Segment Start: Task input
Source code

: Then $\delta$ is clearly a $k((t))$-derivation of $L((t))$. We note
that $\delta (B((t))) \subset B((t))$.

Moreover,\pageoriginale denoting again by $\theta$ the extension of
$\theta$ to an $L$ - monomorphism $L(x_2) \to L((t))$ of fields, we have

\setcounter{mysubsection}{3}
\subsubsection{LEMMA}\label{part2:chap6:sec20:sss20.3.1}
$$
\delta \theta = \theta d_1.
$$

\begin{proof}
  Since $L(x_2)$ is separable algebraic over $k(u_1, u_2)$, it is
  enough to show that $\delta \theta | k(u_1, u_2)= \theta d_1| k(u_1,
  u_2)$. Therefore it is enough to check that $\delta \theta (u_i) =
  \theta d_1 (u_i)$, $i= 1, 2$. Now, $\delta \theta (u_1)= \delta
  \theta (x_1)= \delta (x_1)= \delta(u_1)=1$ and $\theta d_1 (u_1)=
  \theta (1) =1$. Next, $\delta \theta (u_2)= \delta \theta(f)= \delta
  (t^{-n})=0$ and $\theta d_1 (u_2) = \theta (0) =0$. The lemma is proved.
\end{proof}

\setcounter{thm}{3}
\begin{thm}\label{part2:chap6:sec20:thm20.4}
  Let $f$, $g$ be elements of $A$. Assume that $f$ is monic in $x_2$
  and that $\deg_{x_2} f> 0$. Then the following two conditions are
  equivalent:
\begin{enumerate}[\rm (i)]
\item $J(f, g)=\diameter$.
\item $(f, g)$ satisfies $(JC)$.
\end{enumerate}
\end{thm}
Segment End: Task input
→ What this task involves: Check each line of the listing above for the word "delta". Then state how many lines have it, and nothing further.

→ Reply to the exercise: 8